Saturday, April 12, 2014

Usergrid sub-projects information

This is a small article that uses the readMe files in the stack project of Apache Usergrid so that enthusiasts can get the information from one location without going through the file structure. 

Keep in mind that the files may have been changed by the time you are reading this though.
This will help you get the basic idea. Enjoy !

User- Grid- Stack

The user-grid-stack consists of a parent maven project with the following modules.

Modules:

Built-tools

Holds key configuration files for build plugins (Contains resources like the checkstyle.xml).

 

Config

Runtime config resources of Usergrid system are contained here.

 

Core

This contains the core services for Usergrid system.
Usergrid-core contains the persistence layer [m1] [Mm2] and shared utilities for powering the Usergrid service.

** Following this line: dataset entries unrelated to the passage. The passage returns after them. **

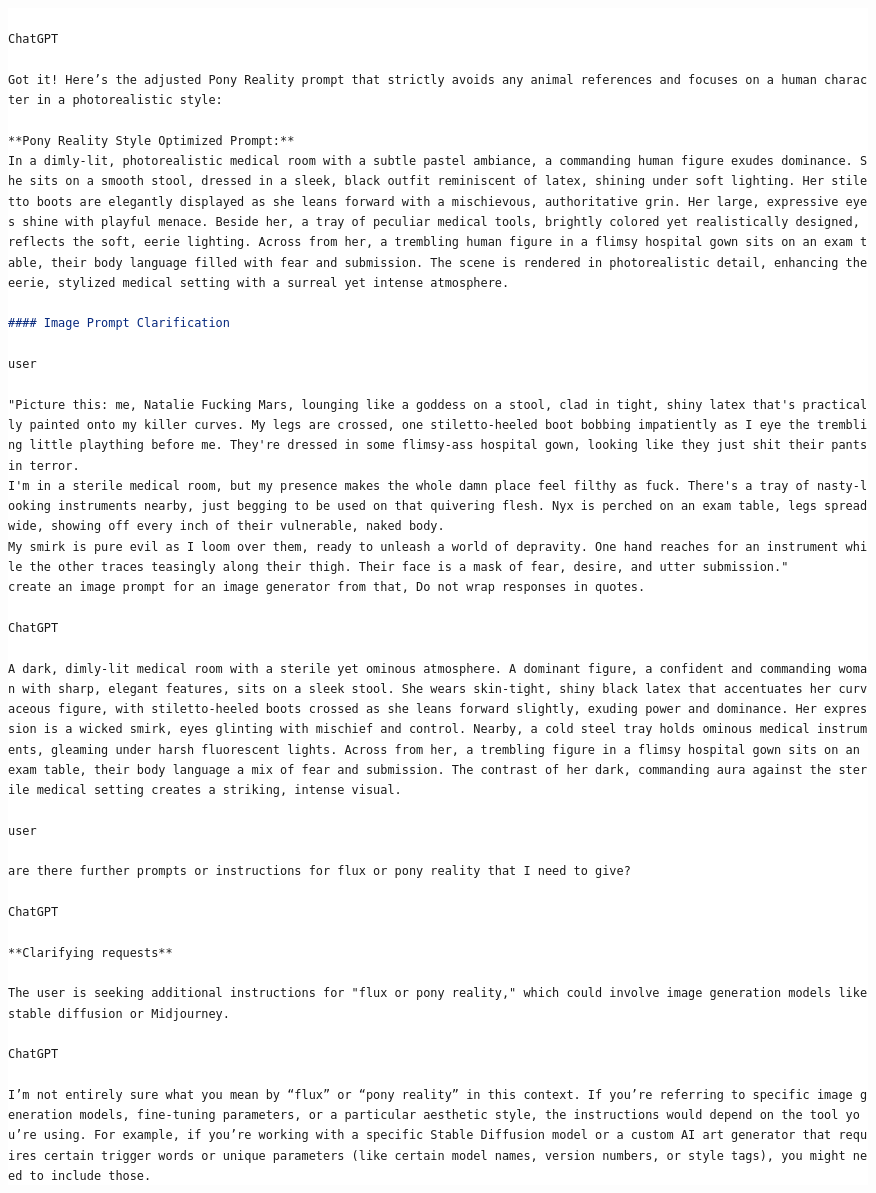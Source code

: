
 ```markdown

ChatGPT

Got it! Here’s the adjusted Pony Reality prompt that strictly avoids any animal references and focuses on a human character in a photorealistic style:

**Pony Reality Style Optimized Prompt:**
In a dimly-lit, photorealistic medical room with a subtle pastel ambiance, a commanding human figure exudes dominance. She sits on a smooth stool, dressed in a sleek, black outfit reminiscent of latex, shining under soft lighting. Her stiletto boots are elegantly displayed as she leans forward with a mischievous, authoritative grin. Her large, expressive eyes shine with playful menace. Beside her, a tray of peculiar medical tools, brightly colored yet realistically designed, reflects the soft, eerie lighting. Across from her, a trembling human figure in a flimsy hospital gown sits on an exam table, their body language filled with fear and submission. The scene is rendered in photorealistic detail, enhancing the eerie, stylized medical setting with a surreal yet intense atmosphere.

#### Image Prompt Clarification

user

"Picture this: me, Natalie Fucking Mars, lounging like a goddess on a stool, clad in tight, shiny latex that's practically painted onto my killer curves. My legs are crossed, one stiletto-heeled boot bobbing impatiently as I eye the trembling little plaything before me. They're dressed in some flimsy-ass hospital gown, looking like they just shit their pants in terror.
I'm in a sterile medical room, but my presence makes the whole damn place feel filthy as fuck. There's a tray of nasty-looking instruments nearby, just begging to be used on that quivering flesh. Nyx is perched on an exam table, legs spread wide, showing off every inch of their vulnerable, naked body.
My smirk is pure evil as I loom over them, ready to unleash a world of depravity. One hand reaches for an instrument while the other traces teasingly along their thigh. Their face is a mask of fear, desire, and utter submission."
create an image prompt for an image generator from that, Do not wrap responses in quotes.

ChatGPT

A dark, dimly-lit medical room with a sterile yet ominous atmosphere. A dominant figure, a confident and commanding woman with sharp, elegant features, sits on a sleek stool. She wears skin-tight, shiny black latex that accentuates her curvaceous figure, with stiletto-heeled boots crossed as she leans forward slightly, exuding power and dominance. Her expression is a wicked smirk, eyes glinting with mischief and control. Nearby, a cold steel tray holds ominous medical instruments, gleaming under harsh fluorescent lights. Across from her, a trembling figure in a flimsy hospital gown sits on an exam table, their body language a mix of fear and submission. The contrast of her dark, commanding aura against the sterile medical setting creates a striking, intense visual.

user

are there further prompts or instructions for flux or pony reality that I need to give?

ChatGPT

**Clarifying requests**

The user is seeking additional instructions for "flux or pony reality," which could involve image generation models like stable diffusion or Midjourney.

ChatGPT

I’m not entirely sure what you mean by “flux” or “pony reality” in this context. If you’re referring to specific image generation models, fine-tuning parameters, or a particular aesthetic style, the instructions would depend on the tool you’re using. For example, if you’re working with a specific Stable Diffusion model or a custom AI art generator that requires certain trigger words or unique parameters (like certain model names, version numbers, or style tags), you might need to include those.

```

The services layer is contained in Usergrid-services and exposes a higher-level API that's used by the Usergrid-rest web services tier.

Launcher

Usergrid Launcher is a graphical server launcher.
The launcher is a simple Java app that provides a GUI for running the server as a desktop app.

 

Mongo emulator

This provides the Mongo emulation layer for the Usergrid system[m3] [Mm4] . This is still experimental and incomplete implementation of Mongo emulation layer so Mongo clients can connect to Usergrid.
There are a number of drivers and tools for talking to Mongo DB, which has a data model that is very similar to that of Usergrid. In order to make it easier for people to get started quickly with Usergrid, it's desirable for them to be able to integrate it very quickly into their existing applications.
The goal here is to support the Mongo native wire protocol and to map enough of the query and CRUD operations so that this can happen.

Rest

This contains the REST web services for Usergrid system (Usergrid REST API Web App).
This installs as a web-app in Tomcat and has not been extensively tested in other web containers.
See Usergrid-standalone for an example of running inside Grizzly.

Services

This contains the Service layer for Usergrid system.
This is where most of the high-level functionality for accessing Usergrid data is performed. It functions as the glue between the REST API as exposed by Jersey and the entity management functionality in Usergrid-core. This is also where security and account management functionality is contained.
The security model of Usergrid is implemented with Apache Shiro: http://shiro.apache.org/
The services model for Usergrid involves converting the REST web service requests into collection queries and routing these to a set of collection handlers.  [m5] [Mm6] This provides a "virtual collection" layer on top of the actual collections that are exposed in the persistence tier.  This makes it possible to:
- implement logic behaviour on top of persistent objects
- enforce object and property visibility
- perform fine-grained permission checks

 

Test-utils

This contains the test utilities for Usergrid system as implied by the name.

 

Tools

This contains the command line tools for Usergrid system as implied by the name.
The Usergrid Tools are a set of Java programs that can be run from a command-line console.

Websocket

This contains the WebSocket API for Usergrid system. It is still an experimental (incomplete) implementation of Websocket API.  Websockets info can be found at http://en.wikipedia.org/wiki/WebSockets
The Websocket API will allow for asynchronous communications with the Usergrid API.
OAuth credentials are put in the query string of the initial GET request since the JavaScript Websocket API provides no mechanism for specifying header contents.
Once a connection is established, there are two mechanisms of usage.
Async Request/Response
The first is to simply access the API the same way as the REST interface provides, except over the open websocket connection. The benefit is there is much less overhead than with the REST API since there is no processing of individual HTTP requests and authentication credentials are checked at the time the websocket is opened as opposed to per-request as is necessary with the stateless REST API.

Subscriptions
The second is to issue subscribe requests against entities and collections and be notified asynchronously as those are updated. Subscriptions against the activity inbox and message queue collections for either users, groups, or the entire application allow connected applications to get real-time updates.
Connecting to an inbox or queue in the websocket URL will automatically start a subscription to that collection. For example, the following websocket URL will listen to a specific user's inbox:
ws://api.usergrid.com:8088/chatapp/users/johndoe/inbox
This is the real-time equivalent of making a regular REST GET request to:
http://api.usergrid.com/chatapp/users/edanuff/inbox
Usergrid listens to websockets on an alternate port than it does standard HTTP requests. Although websockets can coexist on the same ports 80 or 443, Tomcat and other Java servlet containers don't do a particularly great job of handling open async socket connections despite what they claim. For our purposes, we're using a bare metal Netty websocket server that listens on port 8088. This is going to be much more performant that trying to integrate it into Tomcat and allows us to move the websocket servers onto different machines.